You may also be able to access your superannuation on compassionate grounds to pay for unpaid expenses, which could include medical treatment, modifying your home or vehicle because of a severe disability, funeral expenses, or a loan repayment to prevent you losing your home.
If you need to access your super for any of these reasons, you should see a financial counsellor so that you understand your options and the process, because there are heavy penalties for breaking the rules around accessing superannuation early.
Are you approaching preservation age? What are your plans for retirement?
What if you have moved overseas permanently ??
I can also imagine the situation there are some Australians living overseas that are homeless on the streets completely oblivious to the fact they have a small fortune sitting in a superannuation account here in Australia !!
The ATO advises that if you’re an Australian citizen or a permanent resident, you probably won’t be able to access your super just because you’re going overseas, even if you’re moving away permanently. Your super will remain subject to the same rules as when you resided in Australia, accessible when you reach the preservation age and retire or if you meet one of the other conditions of release.
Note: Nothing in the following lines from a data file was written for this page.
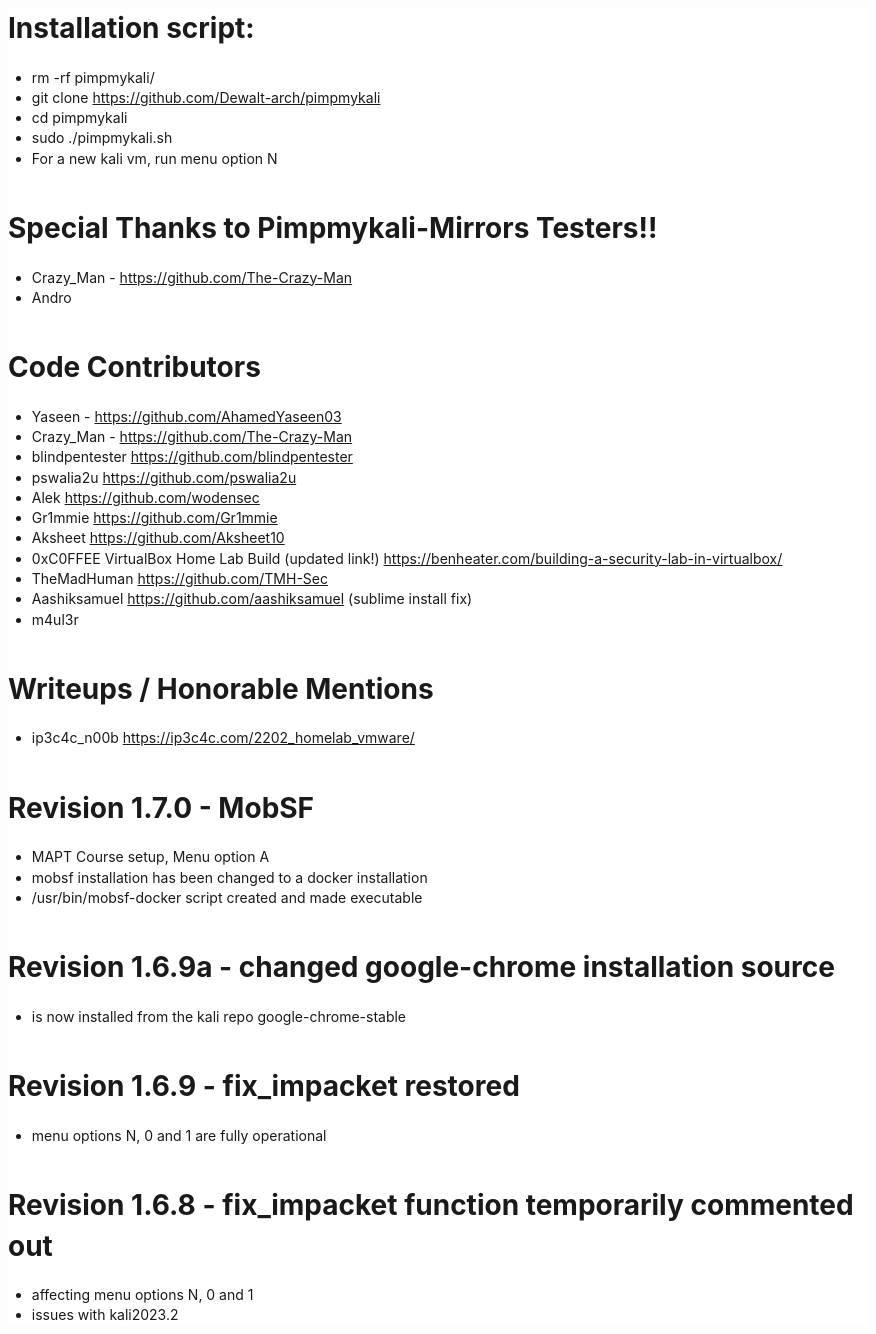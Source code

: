 # Installation script:
  - rm -rf pimpmykali/
  - git clone https://github.com/Dewalt-arch/pimpmykali
  - cd pimpmykali
  - sudo ./pimpmykali.sh
  - For a new kali vm, run menu option N

# Special Thanks to Pimpmykali-Mirrors Testers!!
  - Crazy_Man - https://github.com/The-Crazy-Man
  - Andro

# Code Contributors
  - Yaseen - https://github.com/AhamedYaseen03
  - Crazy_Man - https://github.com/The-Crazy-Man
  - blindpentester https://github.com/blindpentester
  - pswalia2u https://github.com/pswalia2u
  - Alek https://github.com/wodensec
  - Gr1mmie https://github.com/Gr1mmie
  - Aksheet https://github.com/Aksheet10
  - 0xC0FFEE VirtualBox Home Lab Build (updated link!)
    https://benheater.com/building-a-security-lab-in-virtualbox/
  - TheMadHuman https://github.com/TMH-Sec
  - Aashiksamuel https://github.com/aashiksamuel  (sublime install fix)
  - m4ul3r 

# Writeups / Honorable Mentions
  - ip3c4c_n00b https://ip3c4c.com/2202_homelab_vmware/

# Revision 1.7.0 - MobSF
  - MAPT Course setup, Menu option A 
   - mobsf installation has been changed to a docker installation
   - /usr/bin/mobsf-docker script created and made executable 
  
# Revision 1.6.9a - changed google-chrome installation source
  - is now installed from the kali repo google-chrome-stable 

# Revision 1.6.9 - fix_impacket restored
  - menu options N, 0 and 1 are fully operational   

# Revision 1.6.8 - fix_impacket function temporarily commented out
  - affecting menu options N, 0 and 1 
  - issues with kali2023.2 
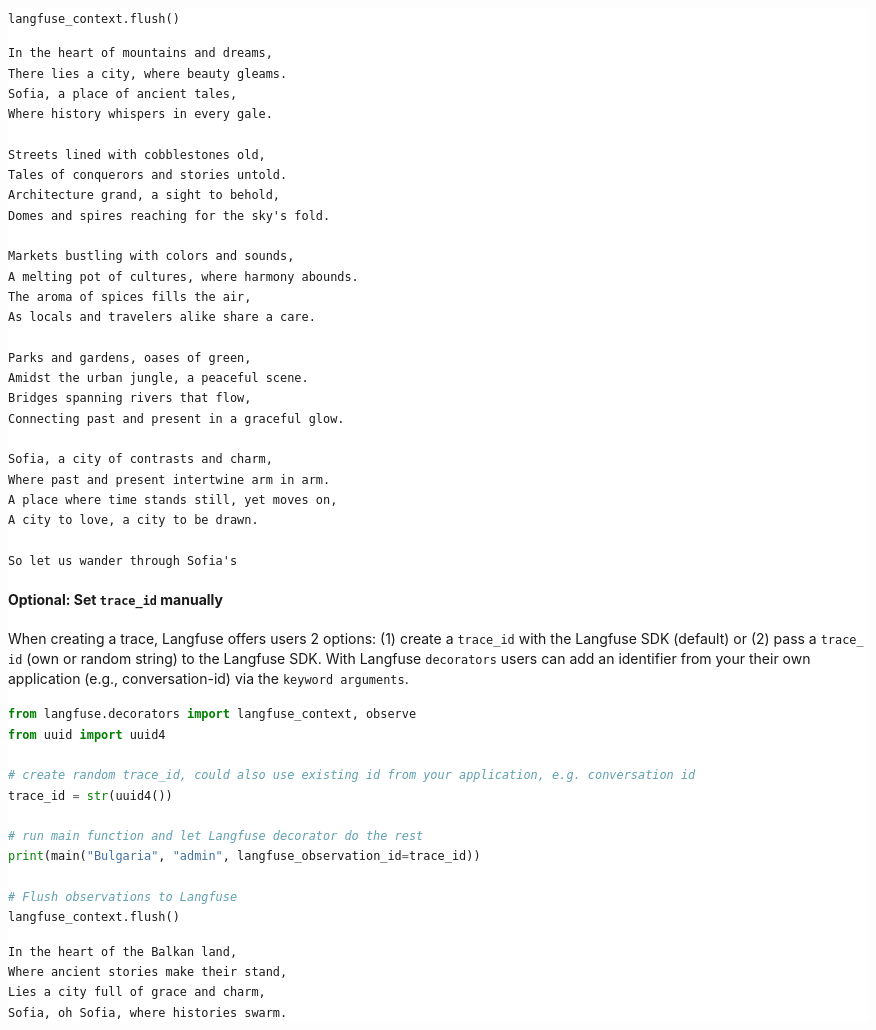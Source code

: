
 ```python
langfuse_context.flush()
```

    In the heart of mountains and dreams,
    There lies a city, where beauty gleams.
    Sofia, a place of ancient tales,
    Where history whispers in every gale.
    
    Streets lined with cobblestones old,
    Tales of conquerors and stories untold.
    Architecture grand, a sight to behold,
    Domes and spires reaching for the sky's fold.
    
    Markets bustling with colors and sounds,
    A melting pot of cultures, where harmony abounds.
    The aroma of spices fills the air,
    As locals and travelers alike share a care.
    
    Parks and gardens, oases of green,
    Amidst the urban jungle, a peaceful scene.
    Bridges spanning rivers that flow,
    Connecting past and present in a graceful glow.
    
    Sofia, a city of contrasts and charm,
    Where past and present intertwine arm in arm.
    A place where time stands still, yet moves on,
    A city to love, a city to be drawn.
    
    So let us wander through Sofia's


#### Optional: Set `trace_id` manually

When creating a trace, Langfuse offers users 2 options: (1) create a `trace_id` with the Langfuse SDK (default) or (2) pass a `trace_id` (own or random string) to the Langfuse SDK. With Langfuse `decorators` users can add an identifier from your their own application (e.g., conversation-id) via the `keyword arguments`.


```python
from langfuse.decorators import langfuse_context, observe
from uuid import uuid4

# create random trace_id, could also use existing id from your application, e.g. conversation id
trace_id = str(uuid4())

# run main function and let Langfuse decorator do the rest
print(main("Bulgaria", "admin", langfuse_observation_id=trace_id))

# Flush observations to Langfuse
langfuse_context.flush()
```

    In the heart of the Balkan land,
    Where ancient stories make their stand,
    Lies a city full of grace and charm,
    Sofia, oh Sofia, where histories swarm.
There is one exception to be aware of that may allow you to access your Australian super fund. If you’re moving to New Zealand you may be able to take advantage of the Trans-Tasman portability scheme, allowing you to transfer your super to a KiwiSaver account. This means you may be able to move your Australian super to the equivalent New Zealand scheme without having to retire or meet one of the other conditions for release, although your money will be subject to New Zealand laws. As the ATO points out, there are a number of rules to comply with, you may have to pay exit fees for your current fund and you can only transfer from a fund regulated by the Australian Prudential Regulation Authority, not from others such as a self-managed super fund.